(Your task):
Return an exact copy of the data, starting at its first line and ending at the line that contains "Dogecoin Core version", minus any pictures.

(The data):
<<<<
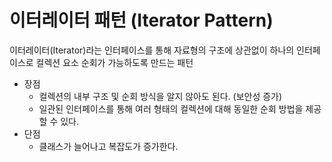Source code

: # 이터레이터 패턴 (Iterator Pattern)

이터레이터(Iterator)라는 인터페이스를 통해 자료형의 구조에 상관없이 하나의 인터페이스로 컬렉션 요소 순회가 가능하도록 만드는 패턴

- 장점
    - 컬렉션의 내부 구조 및 순회 방식을 알지 않아도 된다. (보안성 증가)
    - 일관된 인터페이스를 통해 여러 형태의 컬렉션에 대해 동일한 순회 방법을 제공할 수 있다.
- 단점
    - 클래스가 늘어나고 복잡도가 증가한다.
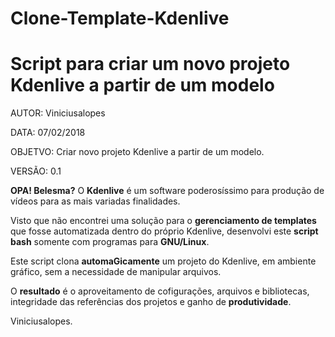 # Clone-Template-Kdenlive
# Script para criar um novo projeto Kdenlive a partir de um modelo

AUTOR: Viniciusalopes

DATA: 07/02/2018

OBJETVO: Criar novo projeto Kdenlive a partir de um modelo.

VERSÃO: 0.1

<b>OPA! Belesma?</b>
O <b>Kdenlive</b> é um software poderosíssimo para produção de vídeos para as mais variadas finalidades.

Visto que não encontrei uma solução para o <b>gerenciamento de templates</b> que fosse automatizada dentro do próprio Kdenlive,
desenvolvi este <b>script bash</b> somente com programas para <b>GNU/Linux</b>.

Este script clona <b>automaGicamente</b> um projeto do Kdenlive, em ambiente gráfico, sem a necessidade de manipular arquivos.

O <b>resultado</b> é o aproveitamento de cofigurações, arquivos e bibliotecas, integridade das referências dos projetos e ganho de <b>produtividade</b>.

Viniciusalopes.
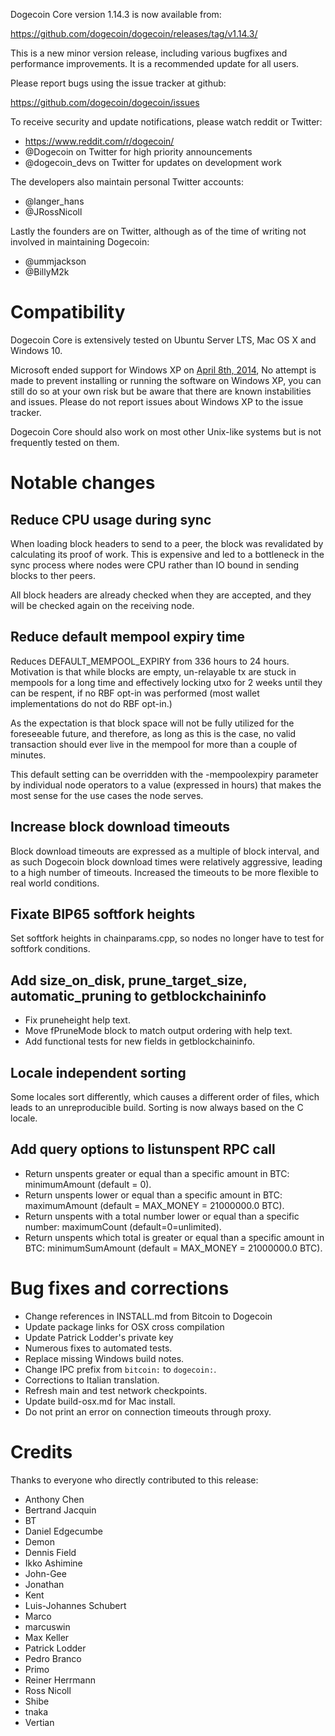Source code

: Dogecoin Core version 1.14.3 is now available from:

  <https://github.com/dogecoin/dogecoin/releases/tag/v1.14.3/>

This is a new minor version release, including various bugfixes and performance improvements. It is a recommended
update for all users.

Please report bugs using the issue tracker at github:

  <https://github.com/dogecoin/dogecoin/issues>

To receive security and update notifications, please watch reddit or Twitter:

  * https://www.reddit.com/r/dogecoin/
  * @Dogecoin on Twitter for high priority announcements
  * @dogecoin\_devs on Twitter for updates on development work

The developers also maintain personal Twitter accounts:

  * @langer\_hans
  * @JRossNicoll

Lastly the founders are on Twitter, although as of the time of writing not involved in
maintaining Dogecoin:

  * @ummjackson
  * @BillyM2k

Compatibility
==============

Dogecoin Core is extensively tested on Ubuntu Server LTS, Mac OS X and Windows 10.

Microsoft ended support for Windows XP on [April 8th, 2014](https://www.microsoft.com/en-us/WindowsForBusiness/end-of-xp-support),
No attempt is made to prevent installing or running the software on Windows XP, you
can still do so at your own risk but be aware that there are known instabilities and issues.
Please do not report issues about Windows XP to the issue tracker.

Dogecoin Core should also work on most other Unix-like systems but is not
frequently tested on them.

Notable changes
===============

Reduce CPU usage during sync
----------------------------

When loading block headers to send to a peer, the block was revalidated by calculating its proof of work. This is expensive and led to a bottleneck in the sync process where nodes were CPU rather than IO bound in sending blocks to ther peers.

All block headers are already checked when they are accepted, and they will be checked again on the receiving node.

Reduce default mempool expiry time
----------------------------------

Reduces DEFAULT_MEMPOOL_EXPIRY from 336 hours to 24 hours. Motivation is that while blocks are empty, un-relayable tx are stuck in mempools for a long time and effectively locking utxo for 2 weeks until they can be respent, if no RBF opt-in was performed (most wallet implementations do not do RBF opt-in.)

As the expectation is that block space will not be fully utilized for the foreseeable future, and therefore, as long as this is the case, no valid transaction should ever live in the mempool for more than a couple of minutes.

This default setting can be overridden with the -mempoolexpiry parameter by individual node operators to a value (expressed in hours) that makes the most sense for the use cases the node serves.

Increase block download timeouts
--------------------------------

Block download timeouts are expressed as a multiple of block interval, and as such Dogecoin block download times were relatively aggressive, leading to a high number of timeouts. Increased the timeouts to be more flexible to real world conditions.

Fixate BIP65 softfork heights
-----------------------------
    
Set softfork heights in chainparams.cpp, so nodes no longer have to test for softfork conditions.

Add size_on_disk, prune_target_size, automatic_pruning to getblockchaininfo
---------------------------------------------------------------------------

* Fix pruneheight help text.
* Move fPruneMode block to match output ordering with help text.
* Add functional tests for new fields in getblockchaininfo.

Locale independent sorting
--------------------------
    
Some locales sort differently, which causes a different order of files, which leads to an unreproducible build.  Sorting is now always based on the C locale.

Add query options to listunspent RPC call
-----------------------------------------

* Return unspents greater or equal than a specific amount in BTC: minimumAmount (default = 0).
* Return unspents lower or equal than a specific amount in BTC: maximumAmount (default = MAX_MONEY = 21000000.0 BTC).
* Return unspents with a total number lower or equal than a specific number: maximumCount (default=0=unlimited).
* Return unspents which total is greater or equal than a specific amount in BTC: minimumSumAmount (default = MAX_MONEY = 21000000.0 BTC).

Bug fixes and corrections
=========================

* Change references in INSTALL.md from Bitcoin to Dogecoin
* Update package links for OSX cross compilation
* Update Patrick Lodder's private key
* Numerous fixes to automated tests.
* Replace missing Windows build notes.
* Change IPC prefix from `bitcoin:` to `dogecoin:`.
* Corrections to Italian translation.
* Refresh main and test network checkpoints.
* Update build-osx.md for Mac install.
* Do not print an error on connection timeouts through proxy.

Credits
=======

Thanks to everyone who directly contributed to this release:

- Anthony Chen
- Bertrand Jacquin
- BT
- Daniel Edgecumbe
- Demon
- Dennis Field
- Ikko Ashimine
- John-Gee
- Jonathan
- Kent
- Luis-Johannes Schubert
- Marco
- marcuswin
- Max Keller
- Patrick Lodder
- Pedro Branco
- Primo
- Reiner Herrmann
- Ross Nicoll
- Shibe
- tnaka
- Vertian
>>>>
(Answer to the exercise):
Source code

: # 이터레이터 패턴 (Iterator Pattern)

이터레이터(Iterator)라는 인터페이스를 통해 자료형의 구조에 상관없이 하나의 인터페이스로 컬렉션 요소 순회가 가능하도록 만드는 패턴

- 장점
    - 컬렉션의 내부 구조 및 순회 방식을 알지 않아도 된다. (보안성 증가)
    - 일관된 인터페이스를 통해 여러 형태의 컬렉션에 대해 동일한 순회 방법을 제공할 수 있다.
- 단점
    - 클래스가 늘어나고 복잡도가 증가한다.
 # Clone-Template-Kdenlive
# Script para criar um novo projeto Kdenlive a partir de um modelo

AUTOR: Viniciusalopes

DATA: 07/02/2018

OBJETVO: Criar novo projeto Kdenlive a partir de um modelo.

VERSÃO: 0.1

<b>OPA! Belesma?</b>
O <b>Kdenlive</b> é um software poderosíssimo para produção de vídeos para as mais variadas finalidades.

Visto que não encontrei uma solução para o <b>gerenciamento de templates</b> que fosse automatizada dentro do próprio Kdenlive,
desenvolvi este <b>script bash</b> somente com programas para <b>GNU/Linux</b>.

Este script clona <b>automaGicamente</b> um projeto do Kdenlive, em ambiente gráfico, sem a necessidade de manipular arquivos.

O <b>resultado</b> é o aproveitamento de cofigurações, arquivos e bibliotecas, integridade das referências dos projetos e ganho de <b>produtividade</b>.

Viniciusalopes.
Source code

: Dogecoin Core version 1.14.3 is now available from:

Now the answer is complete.